Copy the lines of the data below exactly, starting at the first and stopping after the line that contains "- 所以目前 React"; include no pictures.

(Task material begins)

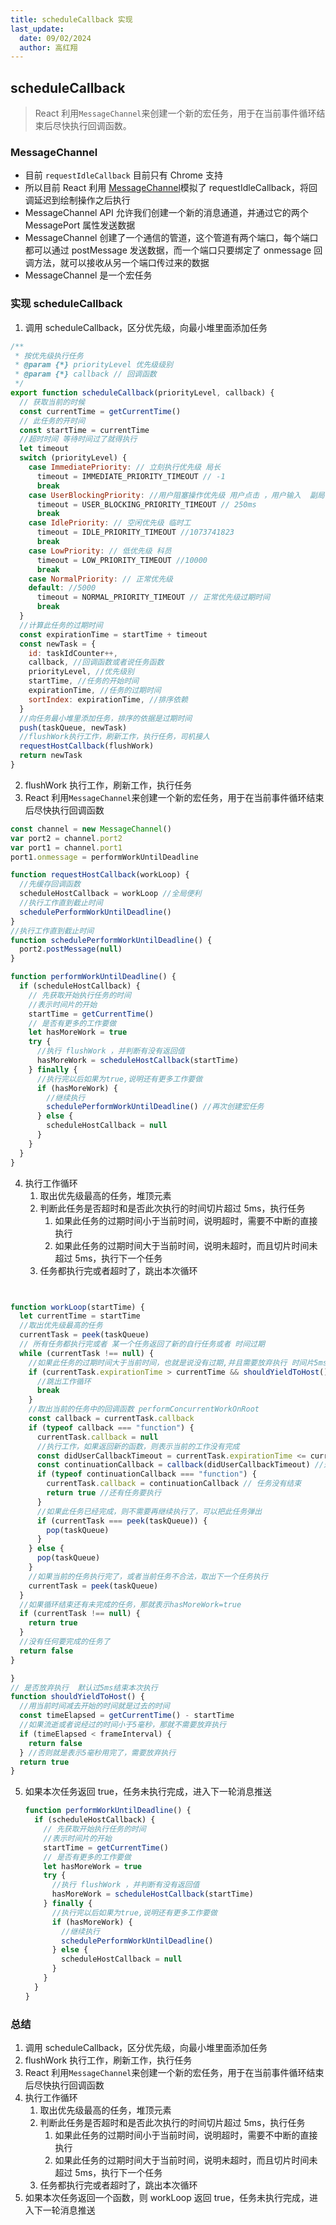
 ```yaml
---
title: scheduleCallback 实现
last_update:
  date: 09/02/2024
  author: 高红翔
---
```


## scheduleCallback

> React 利用`MessageChannel`来创建一个新的宏任务，用于在当前事件循环结束后尽快执行回调函数。

### MessageChannel

- 目前 `requestIdleCallback` 目前只有 Chrome 支持
- 所以目前 React 利用 [MessageChannel](https://developer.mozilla.org/zh-CN/docs/Web/API/MessageChannel)模拟了 requestIdleCallback，将回调延迟到绘制操作之后执行
- MessageChannel API 允许我们创建一个新的消息通道，并通过它的两个 MessagePort 属性发送数据
- MessageChannel 创建了一个通信的管道，这个管道有两个端口，每个端口都可以通过 postMessage 发送数据，而一个端口只要绑定了 onmessage 回调方法，就可以接收从另一个端口传过来的数据
- MessageChannel 是一个宏任务

### 实现 scheduleCallback

1. 调用 scheduleCallback，区分优先级，向最小堆里面添加任务

```js
/**
 * 按优先级执行任务
 * @param {*} priorityLevel 优先级级别
 * @param {*} callback // 回调函数
 */
export function scheduleCallback(priorityLevel, callback) {
  // 获取当前的时候
  const currentTime = getCurrentTime()
  // 此任务的开时间
  const startTime = currentTime
  //超时时间 等待时间过了就得执行
  let timeout
  switch (priorityLevel) {
    case ImmediatePriority: // 立刻执行优先级 局长
      timeout = IMMEDIATE_PRIORITY_TIMEOUT // -1
      break
    case UserBlockingPriority: //用户阻塞操作优先级 用户点击 ，用户输入  副局长
      timeout = USER_BLOCKING_PRIORITY_TIMEOUT // 250ms
      break
    case IdlePriority: // 空闲优先级 临时工
      timeout = IDLE_PRIORITY_TIMEOUT //1073741823
      break
    case LowPriority: // 低优先级 科员
      timeout = LOW_PRIORITY_TIMEOUT //10000
      break
    case NormalPriority: // 正常优先级
    default: //5000
      timeout = NORMAL_PRIORITY_TIMEOUT // 正常优先级过期时间
      break
  }
  //计算此任务的过期时间
  const expirationTime = startTime + timeout
  const newTask = {
    id: taskIdCounter++,
    callback, //回调函数或者说任务函数
    priorityLevel, //优先级别
    startTime, //任务的开始时间
    expirationTime, //任务的过期时间
    sortIndex: expirationTime, //排序依赖
  }
  //向任务最小堆里添加任务，排序的依据是过期时间
  push(taskQueue, newTask)
  //flushWork执行工作，刷新工作，执行任务，司机接人
  requestHostCallback(flushWork)
  return newTask
}
```

2. flushWork 执行工作，刷新工作，执行任务
3. React 利用`MessageChannel`来创建一个新的宏任务，用于在当前事件循环结束后尽快执行回调函数

```js
const channel = new MessageChannel()
var port2 = channel.port2
var port1 = channel.port1
port1.onmessage = performWorkUntilDeadline

function requestHostCallback(workLoop) {
  //先缓存回调函数
  scheduleHostCallback = workLoop //全局便利
  //执行工作直到截止时间
  schedulePerformWorkUntilDeadline()
}
//执行工作直到截止时间
function schedulePerformWorkUntilDeadline() {
  port2.postMessage(null)
}

function performWorkUntilDeadline() {
  if (scheduleHostCallback) {
    // 先获取开始执行任务的时间
    //表示时间片的开始
    startTime = getCurrentTime()
    // 是否有更多的工作要做
    let hasMoreWork = true
    try {
      //执行 flushWork ，并判断有没有返回值
      hasMoreWork = scheduleHostCallback(startTime)
    } finally {
      //执行完以后如果为true,说明还有更多工作要做
      if (hasMoreWork) {
        //继续执行
        schedulePerformWorkUntilDeadline() //再次创建宏任务
      } else {
        scheduleHostCallback = null
      }
    }
  }
}
```

4. 执行工作循环
   1. 取出优先级最高的任务，堆顶元素
   2. 判断此任务是否超时和是否此次执行的时间切片超过 5ms，执行任务
      1. 如果此任务的过期时间小于当前时间，说明超时，需要不中断的直接执行
      2. 如果此任务的过期时间大于当前时间，说明未超时，而且切片时间未超过 5ms，执行下一个任务
   3. 任务都执行完或者超时了，跳出本次循环

```js


function workLoop(startTime) {
  let currentTime = startTime
  //取出优先级最高的任务
  currentTask = peek(taskQueue)
  // 所有任务都执行完或者 某一个任务返回了新的自行任务或者 时间过期
  while (currentTask !== null) {
    //如果此任务的过期时间大于当前时间，也就是说没有过期,并且需要放弃执行 时间片5ms到期
    if (currentTask.expirationTime > currentTime && shouldYieldToHost()) {
      //跳出工作循环
      break
    }
    //取出当前的任务中的回调函数 performConcurrentWorkOnRoot
    const callback = currentTask.callback
    if (typeof callback === "function") {
      currentTask.callback = null
      //执行工作，如果返回新的函数，则表示当前的工作没有完成
      const didUserCallbackTimeout = currentTask.expirationTime <= currentTime
      const continuationCallback = callback(didUserCallbackTimeout) //返回新函数
      if (typeof continuationCallback === "function") {
        currentTask.callback = continuationCallback // 任务没有结束
        return true //还有任务要执行
      }
      //如果此任务已经完成，则不需要再继续执行了，可以把此任务弹出
      if (currentTask === peek(taskQueue)) {
        pop(taskQueue)
      }
    } else {
      pop(taskQueue)
    }
    //如果当前的任务执行完了，或者当前任务不合法，取出下一个任务执行
    currentTask = peek(taskQueue)
  }
  //如果循环结束还有未完成的任务，那就表示hasMoreWork=true
  if (currentTask !== null) {
    return true
  }
  //没有任何要完成的任务了
  return false
}

}
// 是否放弃执行  默认过5ms结束本次执行
function shouldYieldToHost() {
  //用当前时间减去开始的时间就是过去的时间
  const timeElapsed = getCurrentTime() - startTime
  //如果流逝或者说经过的时间小于5毫秒，那就不需要放弃执行
  if (timeElapsed < frameInterval) {
    return false
  } //否则就是表示5毫秒用完了，需要放弃执行
  return true
}
```

5. 如果本次任务返回 true，任务未执行完成，进入下一轮消息推送

   ```js
   function performWorkUntilDeadline() {
     if (scheduleHostCallback) {
       // 先获取开始执行任务的时间
       //表示时间片的开始
       startTime = getCurrentTime()
       // 是否有更多的工作要做
       let hasMoreWork = true
       try {
         //执行 flushWork ，并判断有没有返回值
         hasMoreWork = scheduleHostCallback(startTime)
       } finally {
         //执行完以后如果为true,说明还有更多工作要做
         if (hasMoreWork) {
           //继续执行
           schedulePerformWorkUntilDeadline()
         } else {
           scheduleHostCallback = null
         }
       }
     }
   }
   ```

### 总结

1. 调用 scheduleCallback，区分优先级，向最小堆里面添加任务
2. flushWork 执行工作，刷新工作，执行任务
3. React 利用`MessageChannel`来创建一个新的宏任务，用于在当前事件循环结束后尽快执行回调函数
4. 执行工作循环
   1. 取出优先级最高的任务，堆顶元素
   2. 判断此任务是否超时和是否此次执行的时间切片超过 5ms，执行任务
      1. 如果此任务的过期时间小于当前时间，说明超时，需要不中断的直接执行
      2. 如果此任务的过期时间大于当前时间，说明未超时，而且切片时间未超过 5ms，执行下一个任务
   3. 任务都执行完或者超时了，跳出本次循环
5. 如果本次任务返回一个函数，则 workLoop 返回 true，任务未执行完成，进入下一轮消息推送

(Task material ends)

_Your solution_.
 ```yaml
---
title: scheduleCallback 实现
last_update:
  date: 09/02/2024
  author: 高红翔
---
```


## scheduleCallback

> React 利用`MessageChannel`来创建一个新的宏任务，用于在当前事件循环结束后尽快执行回调函数。

### MessageChannel

- 目前 `requestIdleCallback` 目前只有 Chrome 支持
- 所以目前 React 利用 [MessageChannel](https://developer.mozilla.org/zh-CN/docs/Web/API/MessageChannel)模拟了 requestIdleCallback，将回调延迟到绘制操作之后执行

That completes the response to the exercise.